Setting aside all the sensationalism and scandal, the stacking of the judiciary with ultra conservative fundamentalist judges, and ignoring net neutrality, 45 and his merry band of sycophants have still managed to do real and lasting damage to the country and the world.
After the year’s events, I wish more people were less complacent (or less stupid or ignorant or greedy or deluded) and grasped the fact that there is a sustained, on-going, well-funded and loosely co-ordinated assault on liberal democratic institutions in progress, not only in the U.S. but throughout the industrialised West. This is 1930s-level ideological warfare.
The Republicans will just pull out one of their favorite sound bytes for any criticism on the listed policies. “Soft on crime”. Then they will start talking about an imaginary crime wave.
I don’t understand why the Democrats don’t greet each of these acts with a public promise to repeal them if they take office. It would at least put businesses on notice not to make any plans that rely on these decisions remaining intact, and would give Dems a rejoinder for aggrieved execs when they do repeal these rules: “We told you on day zero that this new rules were doomed. If you didn’t listen to us, that’s your problem, not ours.”

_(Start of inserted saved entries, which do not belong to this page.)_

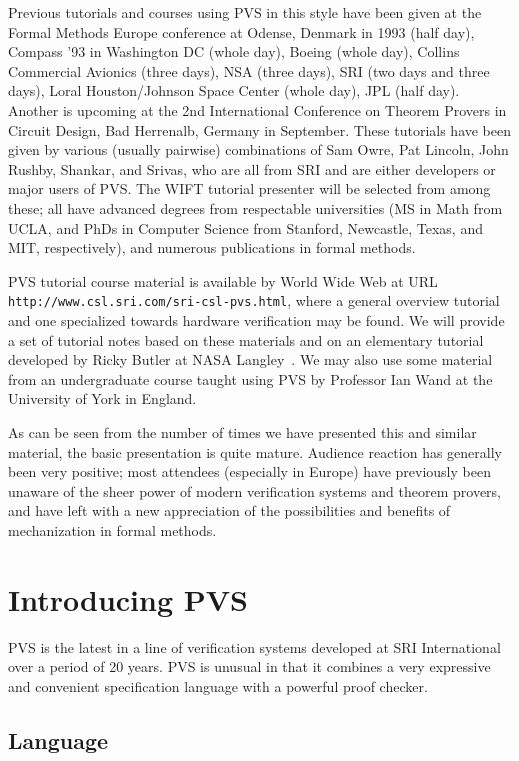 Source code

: Previous tutorials and courses using PVS in this style have been given
at the Formal Methods Europe conference at Odense, Denmark in 1993
(half day), Compass '93 in Washington DC (whole day), Boeing (whole
day), Collins Commercial Avionics (three days), NSA (three days), SRI
(two days and three days), Loral Houston/Johnson Space Center (whole
day), JPL (half day).  Another is upcoming at the 2nd International
Conference on Theorem Provers in Circuit Design, Bad Herrenalb,
Germany in September.  These tutorials have been given by various
(usually pairwise) combinations of Sam Owre, Pat Lincoln, John Rushby,
Shankar, and Srivas, who are all from SRI and are either developers or
major users of PVS\@.  The WIFT tutorial presenter will be selected
from among these; all have advanced degrees from respectable
universities (MS in Math from UCLA, and PhDs in Computer Science from
Stanford, Newcastle, Texas, and MIT, respectively), and numerous
publications in formal methods.

PVS tutorial course material is available by World Wide Web at URL
{\tt http://www.csl.sri.com/sri-csl-pvs.html}, where a general
overview tutorial and one specialized towards hardware verification
may be found.  We will provide a set of tutorial notes based on these
materials and on an elementary tutorial developed by Ricky Butler at
NASA Langley~\cite{Butler:PVS-tut}.  We may also use some material
from an undergraduate course taught using PVS by Professor Ian Wand at
the University of York in England.

As can be seen from the number of times we have presented this and
similar material, the basic presentation is quite mature.  Audience
reaction has generally been very positive; most attendees (especially
in Europe) have previously been unaware of the sheer power of modern
verification systems and theorem provers, and have left with a new
appreciation of the possibilities and benefits of mechanization in
formal methods.

\section{Introducing PVS}

PVS is the latest in a line of verification systems developed at SRI
International over a period of 20 years.  PVS is unusual in that it
combines a very expressive and convenient specification language with
a powerful proof checker.  

\subsection{Language}

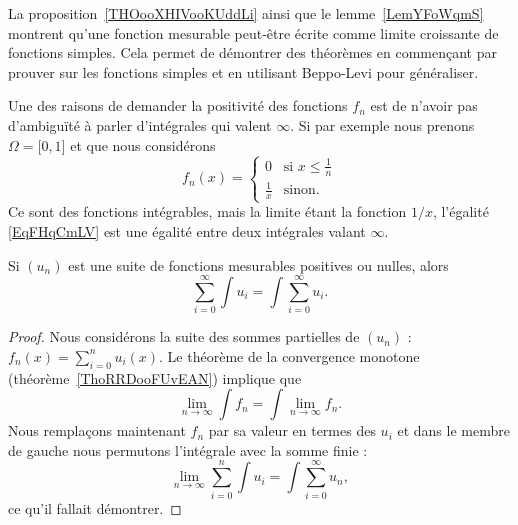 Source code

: \begin{remark}
	La proposition~\ref{THOooXHIVooKUddLi} ainsi que le lemme~\ref{LemYFoWqmS} montrent qu'une fonction mesurable peut-être écrite comme limite croissante de fonctions simples. Cela permet de démontrer des théorèmes en commençant par prouver sur les fonctions simples et en utilisant Beppo-Levi pour généraliser.
\end{remark}

\begin{remark}
	Une des raisons de demander la positivité des fonctions \( f_n\) est de n'avoir pas d'ambiguïté à parler d'intégrales qui valent \( \infty\). Si par exemple nous prenons \( \Omega=\mathopen[ 0 , 1 \mathclose]\) et que nous considérons
	\begin{equation}
		f_n(x)=\begin{cases}
			0             & \text{si } x\leq \frac{1}{ n } \\
			\frac{1}{ x } & \text{sinon}.
		\end{cases}
	\end{equation}
	Ce sont des fonctions intégrables, mais la limite étant la fonction \( 1/x\), l'égalité \eqref{EqFHqCmLV} est une égalité entre deux intégrales valant \( \infty\).
\end{remark}

\begin{corollary} \label{CorNKXwhdz}
	Si \( (u_n)\) est une suite de fonctions mesurables positives ou nulles, alors
	\begin{equation}
		\sum_{i=0}^{\infty}\int u_i=\int\sum_{i=0}^{\infty}u_i.
	\end{equation}
\end{corollary}

\begin{proof}
	Nous considérons la suite des sommes partielles de \( (u_n)\) : \( f_n(x)=\sum_{i=0}^nu_i(x)\). Le théorème de la convergence monotone (théorème~\ref{ThoRRDooFUvEAN}) implique que
	\begin{equation}
		\lim_{n\to \infty} \int f_n=\int\lim_{n\to \infty} f_n.
	\end{equation}
	Nous remplaçons maintenant \( f_n\) par sa valeur en termes des \( u_i\) et dans le membre de gauche nous permutons l'intégrale avec la somme finie :
	\begin{equation}
		\lim_{n\to \infty} \sum_{i=0}^{n}\int u_i=\int\sum_{i=0}^{\infty}u_n,
	\end{equation}
	ce qu'il fallait démontrer.
\end{proof}

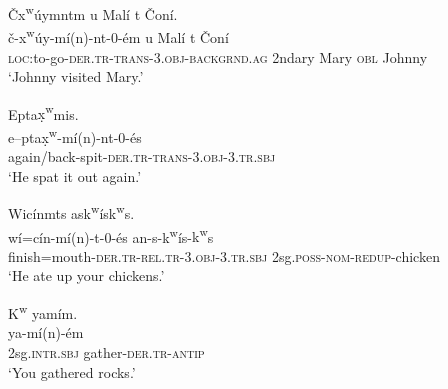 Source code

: \documentclass[output=paper,colorlinks,citecolor=brown]{langscibook}
\begin{document}
\ea 
\label{ex-thomason-31}
\v{C}{x\textsuperscript w}\'uymntm {\textltilde}u Mal\'i t \v{C}on\'i. \\
 \gll  \v{c}-{x\textsuperscript w}\'uy-m\'i(n)-nt-0-\'em {\textltilde}u Mal\'i t \v{C}on\'i \\
\textsc{loc}:to-go-\textsc{der.tr-trans}-3.\textsc{obj}-\textsc{backgrnd.ag} 2ndary Mary \textsc{obl} Johnny \\
 \glt `Johnny visited Mary.'
 \z

\ea 
\label{ex-thomason-32}
E{\textltilde}pta{\d{x}\textsuperscript w}mis. \\
\gll e{\textltilde}--pta{\d{x}\textsuperscript w}-m\'i(n)-nt-0-\'es \\ again/back-spit-\textsc{der.tr-trans}-3.\textsc{obj}-3.\textsc{tr.sbj} \\
\glt `He spat it out again.'
\z

\ea 
\label{ex-thomason-33}
Wic\'inm{\textltilde}ts ask\textsuperscript w\'is{k\textsuperscript w}s. \\
\gll w\'i\textglotstop=c\'in-m\'i(n)-{\textltilde}t-0-\'es
 an-s-k\textsuperscript w\'is-{k\textsuperscript w}s \\
finish=mouth-\textsc{der.tr-rel.tr}-3.\textsc{obj}-3.\textsc{tr.sbj}
2sg.\textsc{poss}-\textsc{nom-redup}-chicken \\
\glt `He ate up your chickens.'
\z

\ea 
\label{ex-thomason-34}
{K\textsuperscript w} ya{\textglotstop}m\'im. \\
 ya\textglotstop-m\'i(n)-\'em \\ 
2sg.\textsc{intr.sbj} gather-\textsc{der.tr-antip} \\    
\glt `You gathered rocks.'
\z
\end{document}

I appreciate that from the party’s perspective, this could be a useful tactic to gain votes. And maybe it’s necessary with respect to truly destructive policies. But if both parties did that with policies they didn’t like, it seems like it would create a difficult environment to run a business in. How do you make any long term plans as a business if every change in administration brings sweeping policy changes?
With this administration, there are so many “this one thing alone screws up the US” elements. The Stacking of the judiciary with young, incompetent reactionaries is probably the worst so far, but changes in the EPA and Department of Justice, gutting of the State Department (loss of institutional memory, diplomats and ambassadors), even what’s being done in the Department of Agriculture will have long term effects, some of which won’t be felt for years (e.g. slashing research into climate change’s impact on crops, potentially leaving us starving in a few decades), losing vital time during significant moments which we’ll never be able to make up. It’s really disheartening.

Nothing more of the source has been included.